Task prompt
In the listing below, count the lines with "title" and report only the figure.

##### Dataset extract #####

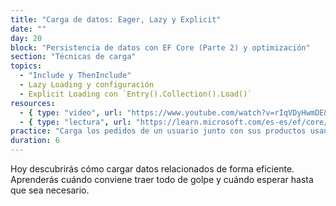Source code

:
 ```yaml
---
title: "Carga de datos: Eager, Lazy y Explicit"
date: ""
day: 20
block: "Persistencia de datos con EF Core (Parte 2) y optimización"
section: "Técnicas de carga"
topics:
  - "Include y ThenInclude"
  - Lazy Loading y configuración
  - Explicit Loading con `Entry().Collection().Load()`
resources:
  - { type: "video", url: "https://www.youtube.com/watch?v=rIqVDyHwmDE&t=3300s" }
  - { type: "lectura", url: "https://learn.microsoft.com/es-es/ef/core/querying/related-data/" }
practice: "Carga los pedidos de un usuario junto con sus productos usando Eager y Lazy Loading."
duration: 6
---
```


Hoy descubrirás cómo cargar datos relacionados de forma eficiente. Aprenderás cuándo conviene traer todo de golpe y cuándo esperar hasta que sea necesario.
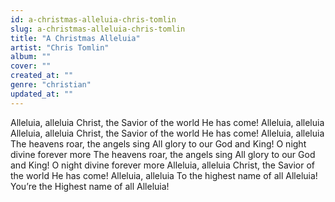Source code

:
 ```yaml
---
id: a-christmas-alleluia-chris-tomlin
slug: a-christmas-alleluia-chris-tomlin
title: "A Christmas Alleluia"
artist: "Chris Tomlin"
album: ""
cover: ""
created_at: ""
genre: "christian"
updated_at: ""
---
```


Alleluia, alleluia
Christ, the Savior of the world
He has come!
Alleluia, alleluia
Alleluia, alleluia
Christ, the Savior of the world
He has come!
Alleluia, alleluia
The heavens roar, the angels sing
All glory to our God and King!
O night divine forever more
The heavens roar, the angels sing
All glory to our God and King!
O night divine forever more
Alleluia, alleluia
Christ, the Savior of the world
He has come!
Alleluia, alleluia
To the highest name of all
Alleluia!
You’re the Highest name of all
Alleluia!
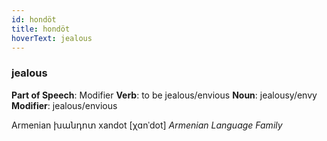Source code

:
 ```yaml
---
id: hondöt
title: hondöt
hoverText: jealous
---
```


### jealous

**Part of Speech**: Modifier
**Verb**: to be jealous/envious
**Noun**: jealousy/envy
**Modifier**: jealous/envious

Armenian խանդոտ xandot [χɑnˈdot]
*Armenian Language Family*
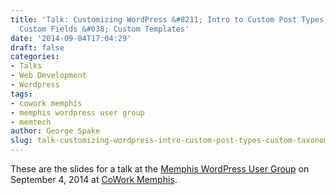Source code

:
 ```yaml
---
title: 'Talk: Customizing WordPress &#8211; Intro to Custom Post Types, Custom Taxonomies,
  Custom Fields &#038; Custom Templates'
date: '2014-09-04T17:04:29'
draft: false
categories:
- Talks
- Web Development
- Wordpress
tags:
- cowork memphis
- memphis wordpress user group
- memtech
author: George Spake
slug: talk-customizing-wordpress-intro-custom-post-types-custom-taxonomies-custom-fields-custom-templates
---
```


These are the slides for a talk at the [Memphis WordPress User
Group](http://www.meetup.com/memphis-technology-user-groups/events/195093892/)
on September 4, 2014 at [CoWork Memphis](http://coworkmemphis.com/).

#####

Task solution
4